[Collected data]
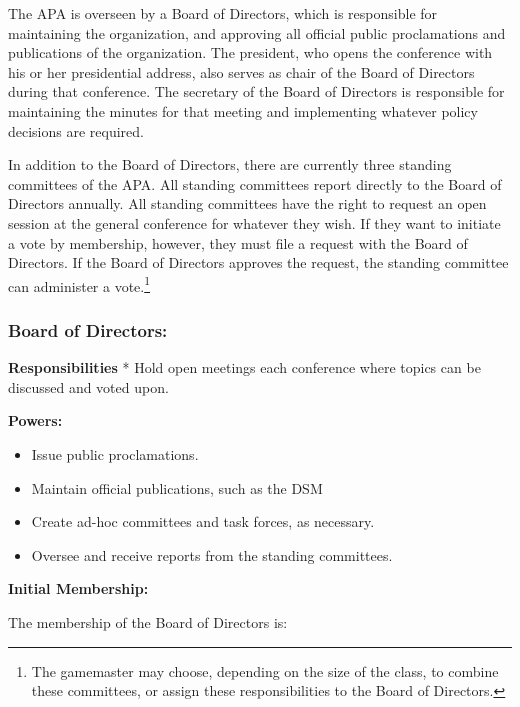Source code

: \begin{refsection}
The APA is overseen by a Board of Directors, which is responsible for maintaining the organization, and approving all official public proclamations and publications of the organization. The president, who opens the conference with his or her presidential address, also serves as chair of the Board of Directors during that conference. The secretary of the Board of Directors is responsible for maintaining the minutes for that meeting and implementing whatever policy decisions are required.

In addition to the Board of Directors, there are currently three standing committees of the APA. All standing committees report directly to the Board of Directors annually. All standing committees have the right to request an open session at the general conference for whatever they wish. If they want to initiate a vote by membership, however, they must file a request with the Board of Directors. If the Board of Directors approves the request, the standing committee can administer a vote.\footnote{The gamemaster may choose, depending on the size of the class, to combine these committees, or assign these responsibilities to the Board of Directors.}

\subsubsection{Board of Directors:}
\label{boardofdirectors:}

\textbf{Responsibilities}
* Hold open meetings each conference where topics can be discussed and voted upon.

\textbf{Powers:}

\begin{itemize}
\item Issue public proclamations.

\item Maintain official publications, such as the DSM

\item Create ad-hoc committees and task forces, as necessary.

\item Oversee and receive reports from the standing committees.

\end{itemize}

\textbf{Initial Membership:}

The membership of the Board of Directors is:


\end{refsection}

WHAT THE EXERCISE ASKS
Count every line that holds the word "official" in the entries, and state the result alone.

RESPONSE BOX
2